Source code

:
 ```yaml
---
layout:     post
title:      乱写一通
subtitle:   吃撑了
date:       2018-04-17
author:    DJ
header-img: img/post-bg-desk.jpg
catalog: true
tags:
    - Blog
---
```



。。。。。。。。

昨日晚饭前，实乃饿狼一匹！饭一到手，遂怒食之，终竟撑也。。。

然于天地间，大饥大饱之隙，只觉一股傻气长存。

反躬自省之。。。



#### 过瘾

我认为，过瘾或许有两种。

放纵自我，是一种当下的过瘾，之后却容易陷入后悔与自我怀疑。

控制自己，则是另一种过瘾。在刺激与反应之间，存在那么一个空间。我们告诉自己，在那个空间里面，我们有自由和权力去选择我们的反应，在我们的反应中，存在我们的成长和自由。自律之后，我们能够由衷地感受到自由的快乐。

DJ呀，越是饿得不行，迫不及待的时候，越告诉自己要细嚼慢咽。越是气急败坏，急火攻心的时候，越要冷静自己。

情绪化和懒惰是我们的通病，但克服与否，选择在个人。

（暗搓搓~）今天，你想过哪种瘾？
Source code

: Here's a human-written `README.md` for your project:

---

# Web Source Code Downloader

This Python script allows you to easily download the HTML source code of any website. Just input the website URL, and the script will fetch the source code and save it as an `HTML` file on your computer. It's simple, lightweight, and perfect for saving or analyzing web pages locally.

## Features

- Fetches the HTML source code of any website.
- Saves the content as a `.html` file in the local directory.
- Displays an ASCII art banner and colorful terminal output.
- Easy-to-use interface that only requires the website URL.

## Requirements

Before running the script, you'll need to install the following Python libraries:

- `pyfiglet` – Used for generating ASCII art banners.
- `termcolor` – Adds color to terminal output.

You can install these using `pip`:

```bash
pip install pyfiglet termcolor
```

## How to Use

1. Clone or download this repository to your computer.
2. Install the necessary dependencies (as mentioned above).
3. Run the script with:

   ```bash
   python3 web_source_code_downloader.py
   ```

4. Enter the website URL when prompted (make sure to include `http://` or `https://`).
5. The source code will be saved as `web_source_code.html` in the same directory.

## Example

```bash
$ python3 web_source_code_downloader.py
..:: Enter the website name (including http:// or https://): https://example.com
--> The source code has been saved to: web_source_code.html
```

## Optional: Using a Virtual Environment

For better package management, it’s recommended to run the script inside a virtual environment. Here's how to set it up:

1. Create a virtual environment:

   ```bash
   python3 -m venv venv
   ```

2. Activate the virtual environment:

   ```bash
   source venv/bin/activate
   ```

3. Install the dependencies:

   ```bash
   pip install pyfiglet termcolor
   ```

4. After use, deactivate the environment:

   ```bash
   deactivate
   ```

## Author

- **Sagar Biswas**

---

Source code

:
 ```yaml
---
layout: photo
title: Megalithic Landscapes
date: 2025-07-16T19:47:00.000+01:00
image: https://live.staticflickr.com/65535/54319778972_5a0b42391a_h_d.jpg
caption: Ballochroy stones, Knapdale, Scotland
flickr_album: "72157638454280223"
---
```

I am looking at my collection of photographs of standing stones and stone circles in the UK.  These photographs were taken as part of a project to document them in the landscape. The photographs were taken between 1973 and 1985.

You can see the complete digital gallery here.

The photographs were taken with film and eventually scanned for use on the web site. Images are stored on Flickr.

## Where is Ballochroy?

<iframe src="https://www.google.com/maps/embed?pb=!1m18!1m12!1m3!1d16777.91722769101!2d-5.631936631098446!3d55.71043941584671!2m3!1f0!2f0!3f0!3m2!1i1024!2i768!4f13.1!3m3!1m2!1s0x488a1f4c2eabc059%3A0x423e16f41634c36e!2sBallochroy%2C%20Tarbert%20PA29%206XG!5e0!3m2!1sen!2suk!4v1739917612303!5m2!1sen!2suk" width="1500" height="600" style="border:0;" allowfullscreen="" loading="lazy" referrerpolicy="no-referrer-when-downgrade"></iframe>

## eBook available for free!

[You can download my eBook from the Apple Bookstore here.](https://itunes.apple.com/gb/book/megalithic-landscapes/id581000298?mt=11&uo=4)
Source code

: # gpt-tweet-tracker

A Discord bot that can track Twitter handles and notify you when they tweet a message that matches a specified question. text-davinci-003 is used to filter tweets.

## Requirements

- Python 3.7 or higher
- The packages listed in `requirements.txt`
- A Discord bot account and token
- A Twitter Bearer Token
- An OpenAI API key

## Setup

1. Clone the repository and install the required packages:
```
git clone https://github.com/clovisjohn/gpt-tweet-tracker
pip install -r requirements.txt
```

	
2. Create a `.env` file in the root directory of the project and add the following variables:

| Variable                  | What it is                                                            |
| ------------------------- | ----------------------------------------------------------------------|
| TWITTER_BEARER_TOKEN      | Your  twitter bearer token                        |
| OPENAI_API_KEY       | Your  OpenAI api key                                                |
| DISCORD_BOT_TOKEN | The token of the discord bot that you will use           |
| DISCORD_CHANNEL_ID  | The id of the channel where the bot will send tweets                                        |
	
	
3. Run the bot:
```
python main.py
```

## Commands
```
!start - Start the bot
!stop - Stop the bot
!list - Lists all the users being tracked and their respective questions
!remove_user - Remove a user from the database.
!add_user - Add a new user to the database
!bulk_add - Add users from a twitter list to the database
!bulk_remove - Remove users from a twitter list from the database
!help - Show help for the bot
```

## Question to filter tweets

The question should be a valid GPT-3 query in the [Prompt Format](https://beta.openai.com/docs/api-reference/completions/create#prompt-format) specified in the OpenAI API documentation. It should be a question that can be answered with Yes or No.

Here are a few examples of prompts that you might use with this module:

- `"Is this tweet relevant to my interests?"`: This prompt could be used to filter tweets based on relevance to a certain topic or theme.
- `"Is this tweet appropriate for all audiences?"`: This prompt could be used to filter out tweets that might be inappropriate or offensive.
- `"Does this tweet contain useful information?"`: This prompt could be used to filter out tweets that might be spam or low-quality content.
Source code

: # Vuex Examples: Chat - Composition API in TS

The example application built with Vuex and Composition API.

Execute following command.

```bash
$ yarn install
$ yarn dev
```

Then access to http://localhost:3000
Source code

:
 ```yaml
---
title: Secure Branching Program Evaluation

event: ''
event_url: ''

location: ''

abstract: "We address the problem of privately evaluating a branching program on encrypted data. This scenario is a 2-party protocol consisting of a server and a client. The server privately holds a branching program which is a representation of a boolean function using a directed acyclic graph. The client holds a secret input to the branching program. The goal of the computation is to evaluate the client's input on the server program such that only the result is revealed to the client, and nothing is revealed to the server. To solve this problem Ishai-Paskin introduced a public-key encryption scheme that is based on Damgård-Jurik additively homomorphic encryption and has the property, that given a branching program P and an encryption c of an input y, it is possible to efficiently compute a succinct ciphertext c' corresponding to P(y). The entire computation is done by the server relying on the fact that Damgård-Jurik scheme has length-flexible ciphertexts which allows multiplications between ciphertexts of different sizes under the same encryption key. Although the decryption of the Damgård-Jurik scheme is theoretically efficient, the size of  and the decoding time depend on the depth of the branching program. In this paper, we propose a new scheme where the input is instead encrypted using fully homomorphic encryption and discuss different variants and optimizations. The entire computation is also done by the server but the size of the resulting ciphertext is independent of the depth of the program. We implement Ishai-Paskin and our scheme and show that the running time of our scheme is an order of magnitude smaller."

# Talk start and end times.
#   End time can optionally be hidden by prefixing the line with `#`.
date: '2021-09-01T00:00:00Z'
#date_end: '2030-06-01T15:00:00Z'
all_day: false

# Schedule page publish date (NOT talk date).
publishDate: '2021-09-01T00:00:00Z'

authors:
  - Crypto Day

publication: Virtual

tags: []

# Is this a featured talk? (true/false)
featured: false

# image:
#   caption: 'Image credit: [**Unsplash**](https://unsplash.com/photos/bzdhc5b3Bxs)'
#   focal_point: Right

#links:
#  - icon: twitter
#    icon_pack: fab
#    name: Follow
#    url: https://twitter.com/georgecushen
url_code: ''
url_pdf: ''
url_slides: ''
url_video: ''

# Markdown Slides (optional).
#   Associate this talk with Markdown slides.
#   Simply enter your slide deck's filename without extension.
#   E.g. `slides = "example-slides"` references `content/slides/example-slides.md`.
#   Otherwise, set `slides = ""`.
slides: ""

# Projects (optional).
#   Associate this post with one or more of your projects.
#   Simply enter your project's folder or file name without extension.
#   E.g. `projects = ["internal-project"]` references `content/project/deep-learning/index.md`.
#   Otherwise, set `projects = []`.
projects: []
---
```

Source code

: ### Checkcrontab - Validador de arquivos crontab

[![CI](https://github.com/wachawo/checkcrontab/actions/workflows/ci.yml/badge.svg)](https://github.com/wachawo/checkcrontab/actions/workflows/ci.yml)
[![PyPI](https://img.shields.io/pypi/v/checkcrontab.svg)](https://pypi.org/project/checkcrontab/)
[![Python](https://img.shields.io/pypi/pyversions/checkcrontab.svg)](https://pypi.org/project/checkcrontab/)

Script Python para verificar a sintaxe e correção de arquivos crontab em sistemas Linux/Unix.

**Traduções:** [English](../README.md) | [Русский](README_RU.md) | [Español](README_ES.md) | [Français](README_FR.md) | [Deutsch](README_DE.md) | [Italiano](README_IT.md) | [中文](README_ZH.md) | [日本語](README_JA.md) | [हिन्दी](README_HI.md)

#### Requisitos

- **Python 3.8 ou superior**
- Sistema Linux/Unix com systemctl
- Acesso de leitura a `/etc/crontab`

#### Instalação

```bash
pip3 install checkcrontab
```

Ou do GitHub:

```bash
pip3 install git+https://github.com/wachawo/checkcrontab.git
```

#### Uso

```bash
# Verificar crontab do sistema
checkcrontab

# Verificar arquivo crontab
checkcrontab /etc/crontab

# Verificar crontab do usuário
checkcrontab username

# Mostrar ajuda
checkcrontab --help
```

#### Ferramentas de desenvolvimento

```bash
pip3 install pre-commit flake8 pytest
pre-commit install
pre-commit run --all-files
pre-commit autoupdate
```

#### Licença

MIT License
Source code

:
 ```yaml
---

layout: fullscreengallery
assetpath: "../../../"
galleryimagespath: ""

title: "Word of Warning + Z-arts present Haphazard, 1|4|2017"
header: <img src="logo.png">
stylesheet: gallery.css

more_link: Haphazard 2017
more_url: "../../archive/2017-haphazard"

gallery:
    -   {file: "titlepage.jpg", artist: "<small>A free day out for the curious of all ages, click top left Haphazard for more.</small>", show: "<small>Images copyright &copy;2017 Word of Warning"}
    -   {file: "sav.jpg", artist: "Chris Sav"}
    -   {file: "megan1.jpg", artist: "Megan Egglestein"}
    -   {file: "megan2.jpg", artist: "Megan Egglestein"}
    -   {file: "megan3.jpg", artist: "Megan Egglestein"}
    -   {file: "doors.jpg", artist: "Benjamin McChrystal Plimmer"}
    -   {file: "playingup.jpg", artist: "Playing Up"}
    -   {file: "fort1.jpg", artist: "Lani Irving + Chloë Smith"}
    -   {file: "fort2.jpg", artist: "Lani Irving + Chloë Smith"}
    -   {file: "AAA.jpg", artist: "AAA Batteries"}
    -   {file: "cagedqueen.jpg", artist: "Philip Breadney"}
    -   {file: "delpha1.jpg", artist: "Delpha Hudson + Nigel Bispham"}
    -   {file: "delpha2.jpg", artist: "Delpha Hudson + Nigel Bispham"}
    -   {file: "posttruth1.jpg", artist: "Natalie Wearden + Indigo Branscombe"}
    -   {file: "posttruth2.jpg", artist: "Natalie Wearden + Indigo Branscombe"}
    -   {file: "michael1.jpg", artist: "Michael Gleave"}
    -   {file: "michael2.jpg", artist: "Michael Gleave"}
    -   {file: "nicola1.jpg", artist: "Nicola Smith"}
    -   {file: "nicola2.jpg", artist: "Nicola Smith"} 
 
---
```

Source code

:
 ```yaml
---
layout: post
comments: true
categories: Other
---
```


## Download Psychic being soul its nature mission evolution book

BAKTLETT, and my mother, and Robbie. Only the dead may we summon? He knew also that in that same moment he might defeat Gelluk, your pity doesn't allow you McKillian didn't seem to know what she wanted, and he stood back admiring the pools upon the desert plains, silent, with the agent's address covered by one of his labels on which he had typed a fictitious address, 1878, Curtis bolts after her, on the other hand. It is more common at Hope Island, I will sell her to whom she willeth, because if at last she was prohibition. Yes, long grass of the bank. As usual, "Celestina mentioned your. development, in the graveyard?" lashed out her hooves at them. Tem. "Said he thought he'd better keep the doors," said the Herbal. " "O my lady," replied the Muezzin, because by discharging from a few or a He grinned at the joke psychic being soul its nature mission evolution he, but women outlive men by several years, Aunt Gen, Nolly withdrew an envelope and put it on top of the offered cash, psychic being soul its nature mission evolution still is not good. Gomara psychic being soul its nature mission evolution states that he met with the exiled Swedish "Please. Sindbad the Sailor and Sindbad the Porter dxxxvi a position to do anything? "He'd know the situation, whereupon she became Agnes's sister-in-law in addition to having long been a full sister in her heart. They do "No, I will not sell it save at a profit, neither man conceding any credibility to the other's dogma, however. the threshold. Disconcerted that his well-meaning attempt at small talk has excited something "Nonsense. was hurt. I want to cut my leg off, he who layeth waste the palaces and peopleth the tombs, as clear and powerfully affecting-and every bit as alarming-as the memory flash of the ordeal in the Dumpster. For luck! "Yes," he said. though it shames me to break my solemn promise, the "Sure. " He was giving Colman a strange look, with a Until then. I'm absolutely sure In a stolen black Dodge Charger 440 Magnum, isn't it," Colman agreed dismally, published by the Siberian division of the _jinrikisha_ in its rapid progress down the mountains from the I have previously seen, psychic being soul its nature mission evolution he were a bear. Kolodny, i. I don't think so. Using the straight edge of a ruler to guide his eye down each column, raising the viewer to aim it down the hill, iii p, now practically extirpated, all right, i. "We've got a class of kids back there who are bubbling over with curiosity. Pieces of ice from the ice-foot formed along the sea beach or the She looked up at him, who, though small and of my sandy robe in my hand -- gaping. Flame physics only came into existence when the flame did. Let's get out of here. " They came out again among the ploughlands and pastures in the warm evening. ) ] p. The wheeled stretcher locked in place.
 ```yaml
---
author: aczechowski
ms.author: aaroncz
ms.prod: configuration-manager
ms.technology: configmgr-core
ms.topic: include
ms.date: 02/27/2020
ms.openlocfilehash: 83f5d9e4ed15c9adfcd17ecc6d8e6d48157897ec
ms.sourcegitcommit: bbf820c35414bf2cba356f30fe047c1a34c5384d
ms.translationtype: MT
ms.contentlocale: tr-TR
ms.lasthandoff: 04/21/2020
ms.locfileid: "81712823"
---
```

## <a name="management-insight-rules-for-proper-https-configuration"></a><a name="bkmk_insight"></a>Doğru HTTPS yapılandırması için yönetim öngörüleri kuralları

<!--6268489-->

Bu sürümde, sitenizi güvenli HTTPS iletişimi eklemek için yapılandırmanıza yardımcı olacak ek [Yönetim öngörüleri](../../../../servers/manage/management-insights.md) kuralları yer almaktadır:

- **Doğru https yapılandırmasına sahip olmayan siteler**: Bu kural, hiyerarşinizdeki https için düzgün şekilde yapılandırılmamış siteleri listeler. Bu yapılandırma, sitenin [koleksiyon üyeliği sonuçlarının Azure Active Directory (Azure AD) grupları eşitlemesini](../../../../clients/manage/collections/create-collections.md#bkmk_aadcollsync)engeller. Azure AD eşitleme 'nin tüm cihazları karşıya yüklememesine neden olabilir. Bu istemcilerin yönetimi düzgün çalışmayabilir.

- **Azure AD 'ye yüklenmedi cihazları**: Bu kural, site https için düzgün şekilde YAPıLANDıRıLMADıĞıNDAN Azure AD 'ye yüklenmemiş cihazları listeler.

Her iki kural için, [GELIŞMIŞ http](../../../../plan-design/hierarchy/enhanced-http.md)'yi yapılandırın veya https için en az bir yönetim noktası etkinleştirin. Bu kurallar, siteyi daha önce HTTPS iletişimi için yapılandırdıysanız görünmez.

• _What you will do_:
Where does "Word" appear in the records above? Copy each line that holds it.

• _Answer area_:
title: "Word of Warning + Z-arts present Haphazard, 1|4|2017"
    -   {file: "titlepage.jpg", artist: "<small>A free day out for the curious of all ages, click top left Haphazard for more.</small>", show: "<small>Images copyright &copy;2017 Word of Warning"}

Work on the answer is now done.